■ **WORK INSTRUCTION**
As the answer, give a copy of each line below that includes the word "author".

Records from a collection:

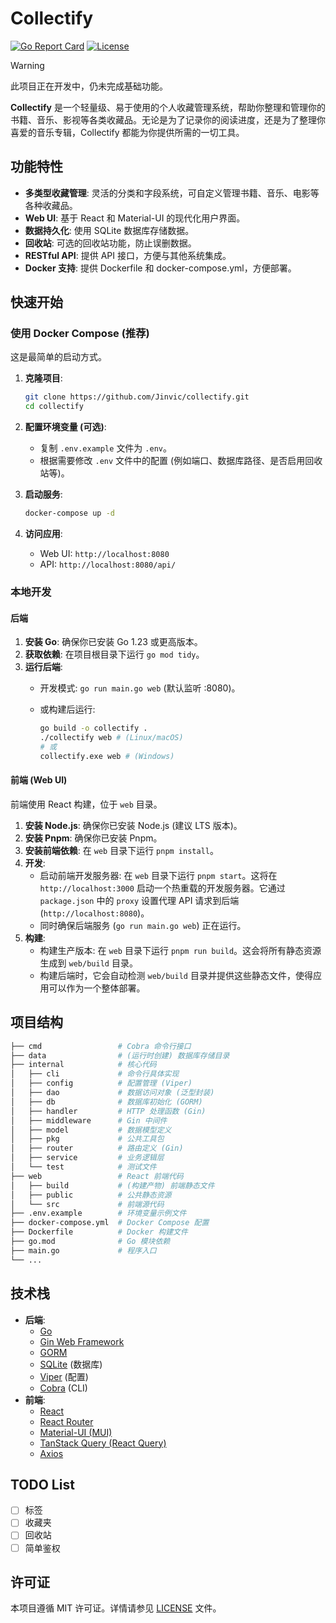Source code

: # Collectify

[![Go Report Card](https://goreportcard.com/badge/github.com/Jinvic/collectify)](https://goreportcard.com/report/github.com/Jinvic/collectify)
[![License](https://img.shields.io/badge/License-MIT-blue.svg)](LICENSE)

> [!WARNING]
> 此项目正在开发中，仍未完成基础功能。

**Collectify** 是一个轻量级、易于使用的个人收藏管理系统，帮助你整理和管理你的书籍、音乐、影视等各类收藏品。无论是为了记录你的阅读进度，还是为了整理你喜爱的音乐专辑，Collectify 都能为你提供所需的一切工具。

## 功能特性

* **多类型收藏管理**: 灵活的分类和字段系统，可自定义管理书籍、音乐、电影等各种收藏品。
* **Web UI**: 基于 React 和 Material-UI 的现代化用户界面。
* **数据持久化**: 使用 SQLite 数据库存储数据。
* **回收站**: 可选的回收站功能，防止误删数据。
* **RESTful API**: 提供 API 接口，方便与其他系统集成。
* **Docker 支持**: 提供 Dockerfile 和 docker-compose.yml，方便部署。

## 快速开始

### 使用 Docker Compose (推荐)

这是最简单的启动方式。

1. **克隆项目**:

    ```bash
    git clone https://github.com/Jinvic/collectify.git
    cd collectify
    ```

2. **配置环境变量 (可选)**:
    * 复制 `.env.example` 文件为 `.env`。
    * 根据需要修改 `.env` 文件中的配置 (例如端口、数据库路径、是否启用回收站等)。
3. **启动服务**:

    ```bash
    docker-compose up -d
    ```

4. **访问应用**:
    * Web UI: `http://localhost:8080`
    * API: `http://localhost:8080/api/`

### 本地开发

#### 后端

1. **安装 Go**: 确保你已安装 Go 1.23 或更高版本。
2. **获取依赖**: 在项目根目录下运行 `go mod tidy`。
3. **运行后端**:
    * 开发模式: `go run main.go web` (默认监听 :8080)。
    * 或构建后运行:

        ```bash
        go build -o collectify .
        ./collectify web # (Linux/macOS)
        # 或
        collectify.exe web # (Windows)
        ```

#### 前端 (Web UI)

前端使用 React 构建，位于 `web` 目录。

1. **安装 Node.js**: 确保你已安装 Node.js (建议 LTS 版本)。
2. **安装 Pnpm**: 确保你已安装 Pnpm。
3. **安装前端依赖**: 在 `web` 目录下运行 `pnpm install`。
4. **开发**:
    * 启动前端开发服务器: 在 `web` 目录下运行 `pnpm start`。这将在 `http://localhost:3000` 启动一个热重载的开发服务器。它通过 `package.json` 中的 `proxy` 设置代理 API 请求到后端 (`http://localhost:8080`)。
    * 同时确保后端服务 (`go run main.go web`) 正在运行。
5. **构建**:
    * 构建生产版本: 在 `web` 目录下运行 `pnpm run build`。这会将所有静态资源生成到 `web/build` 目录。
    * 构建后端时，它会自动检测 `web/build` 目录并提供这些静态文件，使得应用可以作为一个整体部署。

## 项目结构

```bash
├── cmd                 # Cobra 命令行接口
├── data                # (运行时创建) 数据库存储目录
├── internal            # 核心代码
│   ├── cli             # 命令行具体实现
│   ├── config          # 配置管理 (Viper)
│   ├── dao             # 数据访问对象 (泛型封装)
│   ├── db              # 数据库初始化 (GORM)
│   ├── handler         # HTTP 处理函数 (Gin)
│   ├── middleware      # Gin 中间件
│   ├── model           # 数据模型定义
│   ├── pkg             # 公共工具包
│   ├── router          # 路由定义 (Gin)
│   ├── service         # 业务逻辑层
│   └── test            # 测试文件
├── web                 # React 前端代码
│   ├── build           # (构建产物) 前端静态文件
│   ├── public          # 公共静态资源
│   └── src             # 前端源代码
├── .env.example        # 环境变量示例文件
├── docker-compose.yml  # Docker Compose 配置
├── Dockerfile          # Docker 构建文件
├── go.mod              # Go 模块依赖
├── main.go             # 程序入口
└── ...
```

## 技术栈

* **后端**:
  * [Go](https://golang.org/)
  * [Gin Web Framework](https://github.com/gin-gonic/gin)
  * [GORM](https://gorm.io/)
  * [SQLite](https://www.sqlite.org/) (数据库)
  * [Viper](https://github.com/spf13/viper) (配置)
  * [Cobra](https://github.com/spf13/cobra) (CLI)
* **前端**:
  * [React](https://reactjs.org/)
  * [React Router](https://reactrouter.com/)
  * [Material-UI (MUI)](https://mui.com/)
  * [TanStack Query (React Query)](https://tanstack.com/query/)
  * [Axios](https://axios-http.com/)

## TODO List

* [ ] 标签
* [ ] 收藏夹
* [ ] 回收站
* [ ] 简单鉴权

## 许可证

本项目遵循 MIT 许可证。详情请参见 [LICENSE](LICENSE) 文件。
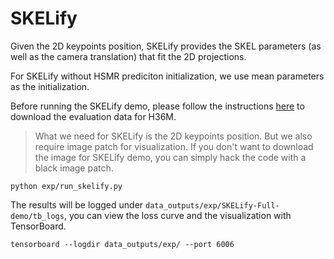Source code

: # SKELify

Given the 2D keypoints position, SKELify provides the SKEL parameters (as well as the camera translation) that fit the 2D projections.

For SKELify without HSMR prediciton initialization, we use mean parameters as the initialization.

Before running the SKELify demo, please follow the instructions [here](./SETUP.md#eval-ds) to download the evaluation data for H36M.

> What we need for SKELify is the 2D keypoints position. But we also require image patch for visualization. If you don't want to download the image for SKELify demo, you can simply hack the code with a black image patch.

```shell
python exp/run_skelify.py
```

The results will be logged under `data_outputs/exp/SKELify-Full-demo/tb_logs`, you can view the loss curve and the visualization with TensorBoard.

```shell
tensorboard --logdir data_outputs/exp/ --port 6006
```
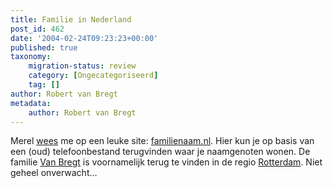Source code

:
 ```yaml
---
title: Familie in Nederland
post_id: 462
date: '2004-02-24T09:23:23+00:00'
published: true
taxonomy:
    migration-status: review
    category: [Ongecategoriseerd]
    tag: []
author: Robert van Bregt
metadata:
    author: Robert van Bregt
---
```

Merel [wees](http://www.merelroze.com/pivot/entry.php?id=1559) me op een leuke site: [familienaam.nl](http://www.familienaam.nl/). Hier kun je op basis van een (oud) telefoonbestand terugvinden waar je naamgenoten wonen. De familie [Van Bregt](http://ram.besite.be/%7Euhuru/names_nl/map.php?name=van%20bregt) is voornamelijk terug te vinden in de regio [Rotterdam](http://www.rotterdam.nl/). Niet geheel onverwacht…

■ **COMPLETED EXERCISE**
author: Robert van Bregt
    author: Robert van Bregt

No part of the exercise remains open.